Where does one begin? Does it not occur to Saperstein that demolitions of Arab homes by Israel take place not for the fun of it but because they harbor Palestinian terrorists and weapons? As for the “troubling humanitarian conditions of the Palestinians” does it not occur to Saperstein that this is the fault of a corrupt regime in the Palestinian Authority that would rather broadcast music videos celebrating suicide bombers than spend money on roads, sewers and water? Besides who exactly does Saperstein think who should sit across from Israel at the negotiating table? Arafat? Hamas? Hezbollah? Islamic Jihad? The Al-Asqa Brigades? Saperstein himself admits that suicide bombings are “the result of an explicit policy.” Who does Saperstein think initiating and implementing this policy - the Chileans? If the Palestinians were serious about negotiating in good faith with Israel there would be no suicide bombings and no security barrier.
Rabbi Saperstein is by all appearances is an honorable man. Last month, he, along with the founders of Ben and Jerry’s Ice Cream, were arrested in Washington, D.C. outside the Sudanese Embassy protesting the massacre of Black Muslims by the Sudanese government in the Darfur region. Saperstein embodies both the best and worst elements of American Jewish allegiance to liberalism. He ably answers the second of Rabbi Hillel’s questions, “If I am only for myself then who am I?” With our long history of suffering, it is easy for Jews to identify with the other and seek to address their grievances. The “other” in question could be anyone really. The other could be an ex-slave from the Sudan, a poor child in inner city America, a woman living with HIV or even a Palestinian living in Jenin. In other words, American Jewish liberals like who they perceive to be underdogs. But as an Arab acquaintance of David Frum once told him, “The problem with you Jews is that you root for the underdog – even if the underdog is trying to kill you.”

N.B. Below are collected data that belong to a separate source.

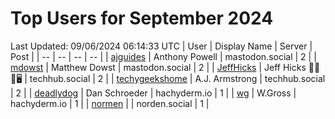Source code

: # Top Users for September 2024
Last Updated: 09/06/2024 06:14:33 UTC
| User | Display Name | Server | Post |
| -- | -- | -- | -- |
| [ajguides](https://mastodon.social/@ajguides) | Anthony Powell | mastodon.social | 2 |
| [mdowst](https://mastodon.social/@mdowst) | Matthew Dowst | mastodon.social | 2 |
| [JeffHicks](https://techhub.social/@JeffHicks) | Jeff Hicks 🐶🎼🍷🖥️ | techhub.social | 2 |
| [techygeekshome](https://techhub.social/@techygeekshome) | A.J. Armstrong | techhub.social | 2 |
| [deadlydog](https://hachyderm.io/@deadlydog) | Dan Schroeder | hachyderm.io | 1 |
| [wg](https://hachyderm.io/@wg) | W.Gross | hachyderm.io | 1 |
| [normen](https://norden.social/@normen) |  | norden.social | 1 |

That brings us to the worst of liberalism where one looks out for the other to the detriment of not only one’s own well being but to the existence of their very being. As the poet Robert Frost once uttered, “A liberal is one who won’t take his own side in a quarrel.” I am afraid this is the condition in which Saperstein finds himself. It is a shame because Saperstein, unlike some other liberals, acknowledges the peril of suicide bombers and the necessity of defensive measures such as the security barrier. But from it he draws entirely the wrong conclusion. Instead of recognizing that one cannot negotiate with those who seek your own destruction he concludes that if we do A, B and C (re: unilateral withdrawal, dismantling all settlements, embrace the Geneva Accord, etc) they will sit down and reason with us and hopefully they will stop killing us. This is the essence of appeasement and it is built on a foundation of wishful thinking. Saperstein can wish for a two state solution all he wants but in a world where Palestinians believe there is no Israel and that there were never Jews in Jerusalem these two states of mind will never meet. Saperstein and too many American Jewish liberals fail to answer Rabbi Hillel’s first and most important question, “If I am not for myself then who is for me?” Not only do Saperstein and most American Jewish liberals not answer the question they cannot bring themselves to ask it.